From Bad to Rad
In the heart of Garnet Valley just north of Summerland, there was a dry, rutted field pocked with tire marks and dried mud. Old timers said this place used to be called “Ritchie Lake”, a healthy, vibrant wetland with frogs in the spring, green with rushes, wading water birds, dabbling ducks, and a source of drinking water for wildlife – a rare commodity in the dry South Okanagan landscape.
For thousands of years this wetland may have been known to the Okanagan First Peoples as part of their traditional hunting and trade routes. It was definitely known to Fur Brigade traders two hundred years ago with evidence of the route and camps nearby.

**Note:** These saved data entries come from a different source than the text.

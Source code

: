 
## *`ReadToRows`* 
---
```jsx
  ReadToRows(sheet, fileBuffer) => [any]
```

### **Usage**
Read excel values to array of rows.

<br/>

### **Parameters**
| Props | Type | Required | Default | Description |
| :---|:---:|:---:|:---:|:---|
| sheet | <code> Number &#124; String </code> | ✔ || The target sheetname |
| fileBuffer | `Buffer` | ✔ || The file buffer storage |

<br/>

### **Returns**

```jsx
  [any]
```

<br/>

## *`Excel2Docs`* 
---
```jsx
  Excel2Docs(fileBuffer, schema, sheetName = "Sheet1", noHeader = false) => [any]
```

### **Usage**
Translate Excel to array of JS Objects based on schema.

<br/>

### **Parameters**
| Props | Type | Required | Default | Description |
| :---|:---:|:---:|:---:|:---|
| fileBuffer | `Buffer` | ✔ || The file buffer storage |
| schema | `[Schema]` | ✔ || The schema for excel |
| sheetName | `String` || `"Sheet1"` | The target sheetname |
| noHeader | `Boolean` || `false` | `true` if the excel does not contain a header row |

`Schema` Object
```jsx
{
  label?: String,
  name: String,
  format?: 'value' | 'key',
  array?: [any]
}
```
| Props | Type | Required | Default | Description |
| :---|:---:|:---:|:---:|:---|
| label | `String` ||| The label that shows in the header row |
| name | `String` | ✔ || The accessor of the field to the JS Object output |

Unfortunately, within the last ten years or so, Ritchie Lake also became a popular hangout for a small, but impactful group of off-road vehicle drivers who illegally drove in and out of the wet area repeatedly – grinding up the vegetation and sub-soils. It is hard to overstate the impact that “mud-bogging” can have on a sensitive spot like Ritchie Lake. The vehicle destruction, cattle use, a few dry years, and maybe disruption to water flows from the adjacent gas pipeline – caused Ritchie Lake to be in a sad state.
As one of the only potential wetlands of its kind left in Garnet Valley, and armed with a couple people who had memory of seeing it in is former glory – a group set together to “bring it back”.
A partnership quickly hatched between conservation organizations, a hunting club, the local rancher, and staff from the Province of BC. In 2012, with bit of money from the Habitat Conservation Trust Foundation, a whole lot of matching volunteer elbow grease, and many materials donated, the group built a fence to exclude off road vehicles and cattle, but allow wildlife access to the wetland. It took four full days with ten volunteers to get the job done.
One year after the project the results are no less than stunning. Where there was a rutted dry field, is now a wonderful wetland. Water deep enough to flow over your boots and soak your socks. Reeds poking through the wet, dabbling ducks bobbing in the water, hundreds of dragonflies hovering, the deafening chorus of springtime frogs. And, at the edge of the water, the delicate prints of mule deer mother and fawn, coming for a drink at a wetland restored just for them.